**Brief**
Write every record out again exactly as given.

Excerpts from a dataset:
════

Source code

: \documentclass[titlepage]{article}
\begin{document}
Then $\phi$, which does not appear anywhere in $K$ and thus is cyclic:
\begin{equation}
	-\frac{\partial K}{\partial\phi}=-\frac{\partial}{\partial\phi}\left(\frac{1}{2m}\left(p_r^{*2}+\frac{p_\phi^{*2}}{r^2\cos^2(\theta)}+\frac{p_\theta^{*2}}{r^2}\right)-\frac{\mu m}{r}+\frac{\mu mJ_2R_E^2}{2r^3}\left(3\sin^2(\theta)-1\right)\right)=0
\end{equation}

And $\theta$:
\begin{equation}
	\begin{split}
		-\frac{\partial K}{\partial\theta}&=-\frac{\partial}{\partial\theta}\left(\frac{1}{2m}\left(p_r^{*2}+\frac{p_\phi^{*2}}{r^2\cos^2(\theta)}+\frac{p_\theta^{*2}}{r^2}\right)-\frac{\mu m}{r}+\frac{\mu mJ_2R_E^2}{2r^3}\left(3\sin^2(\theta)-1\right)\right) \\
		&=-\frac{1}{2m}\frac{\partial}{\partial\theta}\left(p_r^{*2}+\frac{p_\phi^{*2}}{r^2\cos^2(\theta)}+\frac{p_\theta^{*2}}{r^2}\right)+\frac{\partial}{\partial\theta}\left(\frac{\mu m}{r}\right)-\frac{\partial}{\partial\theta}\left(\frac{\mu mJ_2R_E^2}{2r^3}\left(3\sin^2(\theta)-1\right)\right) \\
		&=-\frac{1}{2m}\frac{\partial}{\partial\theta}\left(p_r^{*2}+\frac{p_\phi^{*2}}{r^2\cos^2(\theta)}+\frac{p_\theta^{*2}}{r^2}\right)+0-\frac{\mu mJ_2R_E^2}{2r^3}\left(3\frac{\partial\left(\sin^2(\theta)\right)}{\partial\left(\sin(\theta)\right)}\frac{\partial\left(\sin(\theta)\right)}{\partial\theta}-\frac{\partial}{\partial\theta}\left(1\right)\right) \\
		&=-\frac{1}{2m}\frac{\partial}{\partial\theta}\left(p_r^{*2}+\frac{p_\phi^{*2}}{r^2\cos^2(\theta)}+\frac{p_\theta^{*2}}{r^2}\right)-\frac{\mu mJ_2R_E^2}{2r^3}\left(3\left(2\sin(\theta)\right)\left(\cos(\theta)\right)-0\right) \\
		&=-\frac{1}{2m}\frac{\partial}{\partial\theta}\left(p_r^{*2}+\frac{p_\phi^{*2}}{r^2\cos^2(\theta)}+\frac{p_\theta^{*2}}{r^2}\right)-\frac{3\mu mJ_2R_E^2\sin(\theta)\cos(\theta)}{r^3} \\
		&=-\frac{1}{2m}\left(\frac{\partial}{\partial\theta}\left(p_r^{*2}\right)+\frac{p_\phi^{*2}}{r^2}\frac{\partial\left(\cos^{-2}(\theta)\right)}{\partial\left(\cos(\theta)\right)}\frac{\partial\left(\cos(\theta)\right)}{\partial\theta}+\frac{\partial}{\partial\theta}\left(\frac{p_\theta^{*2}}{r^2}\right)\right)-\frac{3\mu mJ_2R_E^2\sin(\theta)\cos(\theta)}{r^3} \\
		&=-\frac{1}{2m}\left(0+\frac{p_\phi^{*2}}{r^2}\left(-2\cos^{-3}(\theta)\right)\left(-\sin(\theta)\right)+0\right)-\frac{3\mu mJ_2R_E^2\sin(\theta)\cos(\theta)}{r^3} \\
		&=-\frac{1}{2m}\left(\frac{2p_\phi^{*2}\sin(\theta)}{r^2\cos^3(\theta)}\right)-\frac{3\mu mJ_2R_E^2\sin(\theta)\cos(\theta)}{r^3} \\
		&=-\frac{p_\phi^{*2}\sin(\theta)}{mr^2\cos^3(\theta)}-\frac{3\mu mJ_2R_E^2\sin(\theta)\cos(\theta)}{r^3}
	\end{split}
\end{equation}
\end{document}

════

**Result of the task**
Source code

: \documentclass[titlepage]{article}
\begin{document}
Then $\phi$, which does not appear anywhere in $K$ and thus is cyclic:
\begin{equation}
	-\frac{\partial K}{\partial\phi}=-\frac{\partial}{\partial\phi}\left(\frac{1}{2m}\left(p_r^{*2}+\frac{p_\phi^{*2}}{r^2\cos^2(\theta)}+\frac{p_\theta^{*2}}{r^2}\right)-\frac{\mu m}{r}+\frac{\mu mJ_2R_E^2}{2r^3}\left(3\sin^2(\theta)-1\right)\right)=0
\end{equation}

And $\theta$:
\begin{equation}
	\begin{split}
		-\frac{\partial K}{\partial\theta}&=-\frac{\partial}{\partial\theta}\left(\frac{1}{2m}\left(p_r^{*2}+\frac{p_\phi^{*2}}{r^2\cos^2(\theta)}+\frac{p_\theta^{*2}}{r^2}\right)-\frac{\mu m}{r}+\frac{\mu mJ_2R_E^2}{2r^3}\left(3\sin^2(\theta)-1\right)\right) \\
		&=-\frac{1}{2m}\frac{\partial}{\partial\theta}\left(p_r^{*2}+\frac{p_\phi^{*2}}{r^2\cos^2(\theta)}+\frac{p_\theta^{*2}}{r^2}\right)+\frac{\partial}{\partial\theta}\left(\frac{\mu m}{r}\right)-\frac{\partial}{\partial\theta}\left(\frac{\mu mJ_2R_E^2}{2r^3}\left(3\sin^2(\theta)-1\right)\right) \\
		&=-\frac{1}{2m}\frac{\partial}{\partial\theta}\left(p_r^{*2}+\frac{p_\phi^{*2}}{r^2\cos^2(\theta)}+\frac{p_\theta^{*2}}{r^2}\right)+0-\frac{\mu mJ_2R_E^2}{2r^3}\left(3\frac{\partial\left(\sin^2(\theta)\right)}{\partial\left(\sin(\theta)\right)}\frac{\partial\left(\sin(\theta)\right)}{\partial\theta}-\frac{\partial}{\partial\theta}\left(1\right)\right) \\
		&=-\frac{1}{2m}\frac{\partial}{\partial\theta}\left(p_r^{*2}+\frac{p_\phi^{*2}}{r^2\cos^2(\theta)}+\frac{p_\theta^{*2}}{r^2}\right)-\frac{\mu mJ_2R_E^2}{2r^3}\left(3\left(2\sin(\theta)\right)\left(\cos(\theta)\right)-0\right) \\
		&=-\frac{1}{2m}\frac{\partial}{\partial\theta}\left(p_r^{*2}+\frac{p_\phi^{*2}}{r^2\cos^2(\theta)}+\frac{p_\theta^{*2}}{r^2}\right)-\frac{3\mu mJ_2R_E^2\sin(\theta)\cos(\theta)}{r^3} \\
		&=-\frac{1}{2m}\left(\frac{\partial}{\partial\theta}\left(p_r^{*2}\right)+\frac{p_\phi^{*2}}{r^2}\frac{\partial\left(\cos^{-2}(\theta)\right)}{\partial\left(\cos(\theta)\right)}\frac{\partial\left(\cos(\theta)\right)}{\partial\theta}+\frac{\partial}{\partial\theta}\left(\frac{p_\theta^{*2}}{r^2}\right)\right)-\frac{3\mu mJ_2R_E^2\sin(\theta)\cos(\theta)}{r^3} \\
		&=-\frac{1}{2m}\left(0+\frac{p_\phi^{*2}}{r^2}\left(-2\cos^{-3}(\theta)\right)\left(-\sin(\theta)\right)+0\right)-\frac{3\mu mJ_2R_E^2\sin(\theta)\cos(\theta)}{r^3} \\
		&=-\frac{1}{2m}\left(\frac{2p_\phi^{*2}\sin(\theta)}{r^2\cos^3(\theta)}\right)-\frac{3\mu mJ_2R_E^2\sin(\theta)\cos(\theta)}{r^3} \\
		&=-\frac{p_\phi^{*2}\sin(\theta)}{mr^2\cos^3(\theta)}-\frac{3\mu mJ_2R_E^2\sin(\theta)\cos(\theta)}{r^3}
	\end{split}
\end{equation}
\end{document}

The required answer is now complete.